Facebook Fizz memory leak vulnerability (CVE-2019-11924) reproduce and analysis

Posted on 2020-03-30

Fizz is an open source TLS 1.3 implementation developed by Facebook. This post is about a memory leak vulnerability (CVE-2019-11924) in Fizz project. There’s almost no information about it on the internet other than a brief advisory and the patch commits on github. In this post, I’ll show you how to reproduce this vulnerability and make an analysis.

1. Vulnerability information

The only information you can find about this vulnerability on the internet is as follow.

A brief advisory made by Facebook:

Description: A peer could send empty handshake fragments containing only padding which would be kept in memory until a full handshake was received, resulting in memory exhaustion.

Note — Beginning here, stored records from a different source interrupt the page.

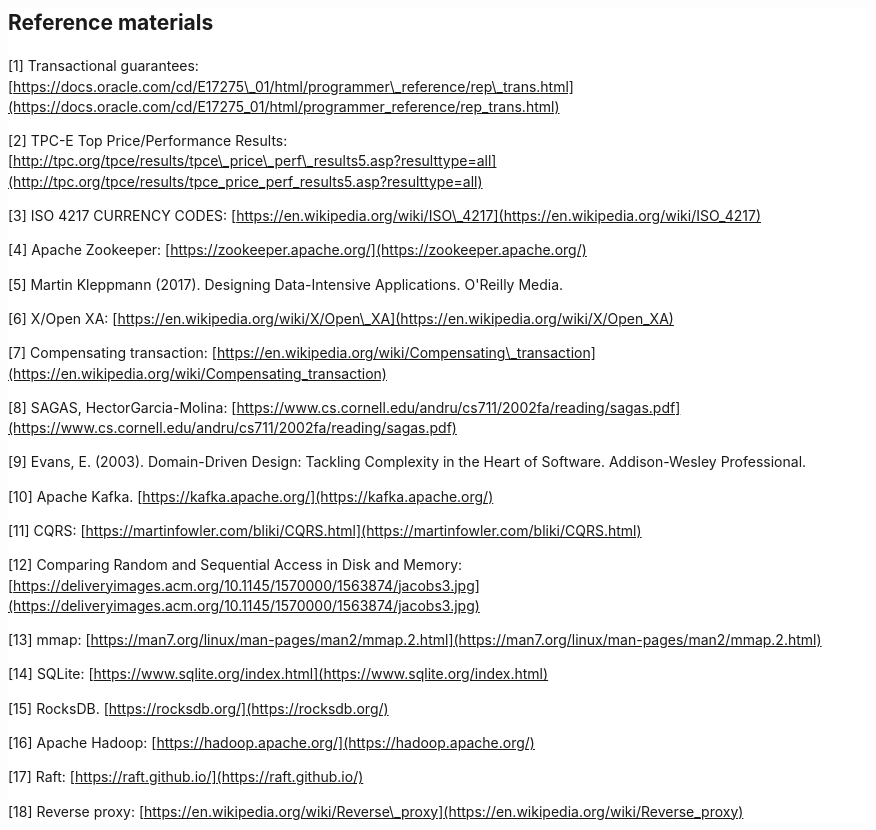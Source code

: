 ## Reference materials

\[1\] Transactional guarantees:  
[https://docs.oracle.com/cd/E17275\_01/html/programmer\_reference/rep\_trans.html](https://docs.oracle.com/cd/E17275_01/html/programmer_reference/rep_trans.html)

\[2\] TPC-E Top Price/Performance Results:  
[http://tpc.org/tpce/results/tpce\_price\_perf\_results5.asp?resulttype=all](http://tpc.org/tpce/results/tpce_price_perf_results5.asp?resulttype=all)

\[3\] ISO 4217 CURRENCY CODES: [https://en.wikipedia.org/wiki/ISO\_4217](https://en.wikipedia.org/wiki/ISO_4217)

\[4\] Apache Zookeeper: [https://zookeeper.apache.org/](https://zookeeper.apache.org/)

\[5\] Martin Kleppmann (2017). Designing Data-Intensive Applications. O'Reilly Media.

\[6\] X/Open XA: [https://en.wikipedia.org/wiki/X/Open\_XA](https://en.wikipedia.org/wiki/X/Open_XA)

\[7\] Compensating transaction: [https://en.wikipedia.org/wiki/Compensating\_transaction](https://en.wikipedia.org/wiki/Compensating_transaction)

\[8\] SAGAS, HectorGarcia-Molina: [https://www.cs.cornell.edu/andru/cs711/2002fa/reading/sagas.pdf](https://www.cs.cornell.edu/andru/cs711/2002fa/reading/sagas.pdf)

\[9\] Evans, E. (2003). Domain-Driven Design: Tackling Complexity in the Heart of Software. Addison-Wesley Professional.

\[10\] Apache Kafka. [https://kafka.apache.org/](https://kafka.apache.org/)

\[11\] CQRS: [https://martinfowler.com/bliki/CQRS.html](https://martinfowler.com/bliki/CQRS.html)

\[12\] Comparing Random and Sequential Access in Disk and Memory:  
[https://deliveryimages.acm.org/10.1145/1570000/1563874/jacobs3.jpg](https://deliveryimages.acm.org/10.1145/1570000/1563874/jacobs3.jpg)

\[13\] mmap: [https://man7.org/linux/man-pages/man2/mmap.2.html](https://man7.org/linux/man-pages/man2/mmap.2.html)

\[14\] SQLite: [https://www.sqlite.org/index.html](https://www.sqlite.org/index.html)

\[15\] RocksDB. [https://rocksdb.org/](https://rocksdb.org/)

\[16\] Apache Hadoop: [https://hadoop.apache.org/](https://hadoop.apache.org/)

\[17\] Raft: [https://raft.github.io/](https://raft.github.io/)

\[18\] Reverse proxy: [https://en.wikipedia.org/wiki/Reverse\_proxy](https://en.wikipedia.org/wiki/Reverse_proxy)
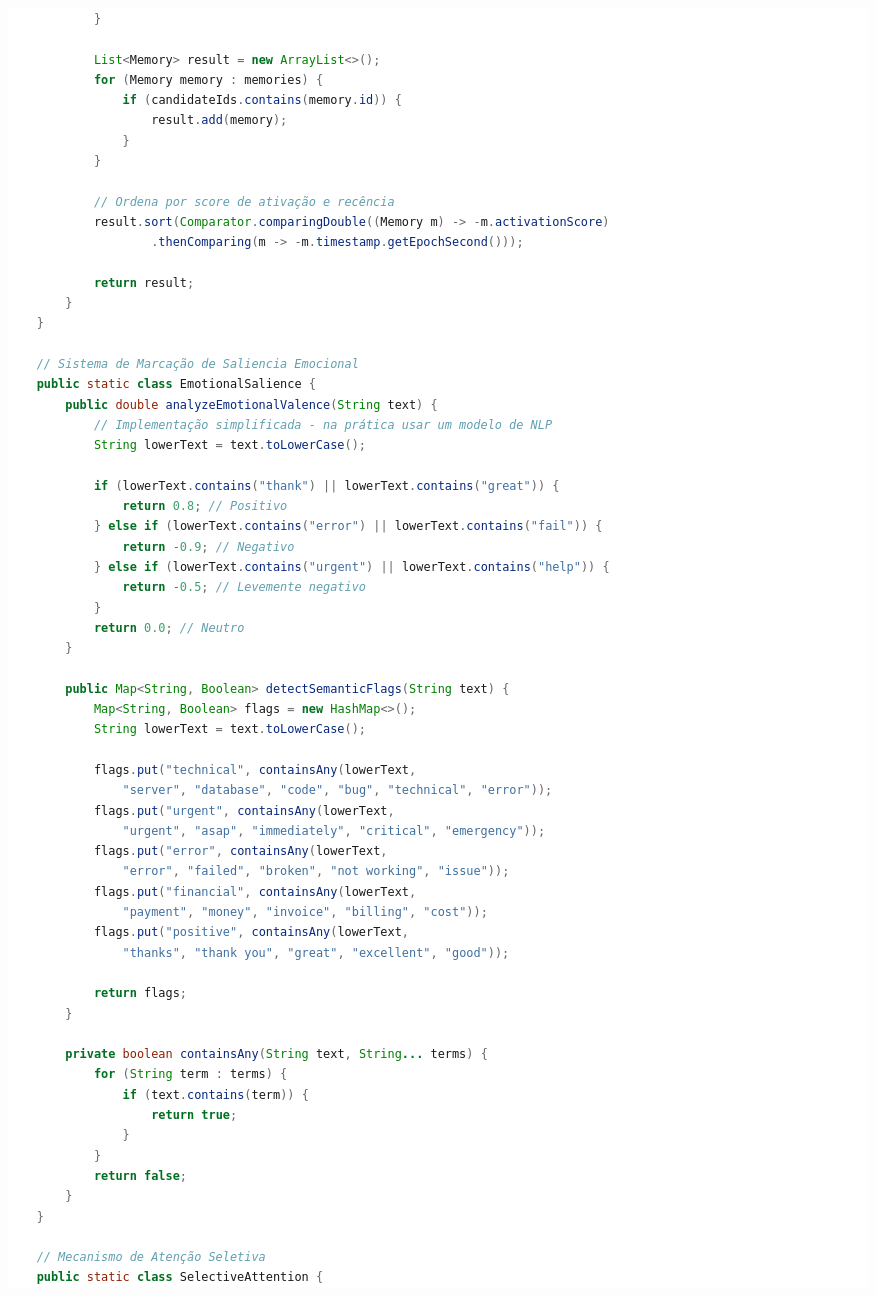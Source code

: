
 ```java
            }
            
            List<Memory> result = new ArrayList<>();
            for (Memory memory : memories) {
                if (candidateIds.contains(memory.id)) {
                    result.add(memory);
                }
            }
            
            // Ordena por score de ativação e recência
            result.sort(Comparator.comparingDouble((Memory m) -> -m.activationScore)
                    .thenComparing(m -> -m.timestamp.getEpochSecond()));
            
            return result;
        }
    }

    // Sistema de Marcação de Saliencia Emocional
    public static class EmotionalSalience {
        public double analyzeEmotionalValence(String text) {
            // Implementação simplificada - na prática usar um modelo de NLP
            String lowerText = text.toLowerCase();
            
            if (lowerText.contains("thank") || lowerText.contains("great")) {
                return 0.8; // Positivo
            } else if (lowerText.contains("error") || lowerText.contains("fail")) {
                return -0.9; // Negativo
            } else if (lowerText.contains("urgent") || lowerText.contains("help")) {
                return -0.5; // Levemente negativo
            }
            return 0.0; // Neutro
        }
        
        public Map<String, Boolean> detectSemanticFlags(String text) {
            Map<String, Boolean> flags = new HashMap<>();
            String lowerText = text.toLowerCase();
            
            flags.put("technical", containsAny(lowerText, 
                "server", "database", "code", "bug", "technical", "error"));
            flags.put("urgent", containsAny(lowerText,
                "urgent", "asap", "immediately", "critical", "emergency"));
            flags.put("error", containsAny(lowerText,
                "error", "failed", "broken", "not working", "issue"));
            flags.put("financial", containsAny(lowerText,
                "payment", "money", "invoice", "billing", "cost"));
            flags.put("positive", containsAny(lowerText,
                "thanks", "thank you", "great", "excellent", "good"));
            
            return flags;
        }
        
        private boolean containsAny(String text, String... terms) {
            for (String term : terms) {
                if (text.contains(term)) {
                    return true;
                }
            }
            return false;
        }
    }

    // Mecanismo de Atenção Seletiva
    public static class SelectiveAttention {
```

This issue affects versions v2019.01.28.00 and above of fizz, until v2019.08.05.00.

Two patch commits on github:

Summary:
Zero length (all padding) handshake are forbidden by RFC. Allowing these was a regression in D13754697 (2c6f78a).

This is a partial fix for CVE-2019-11924

This commit patched the EncryptedReadRecordLayer::read() function.

Summary:
It is possible that a peer might send us records in a manner such that there is a 16KB record and only 1 byte of handshake message in each record. Since we normally just trim the IOBuf, we would end up holding 16K of data per actual byte of data. To prevent this we allocate a contiguous buffer to copy over these bytes for handshake messages for now.

This is a partial fix for CVE-2019-11924

This commit patched the ReadRecordLayer::readEvent() function.

We can get a few key points about the vulnerability according to the patch commits:

It causes memory leak problem;
It occurs during TLS 1.3 handshake procedure;
Zero length (all padding) handshake message can trigger it;
It is related to encrypted message rather than plaintext message.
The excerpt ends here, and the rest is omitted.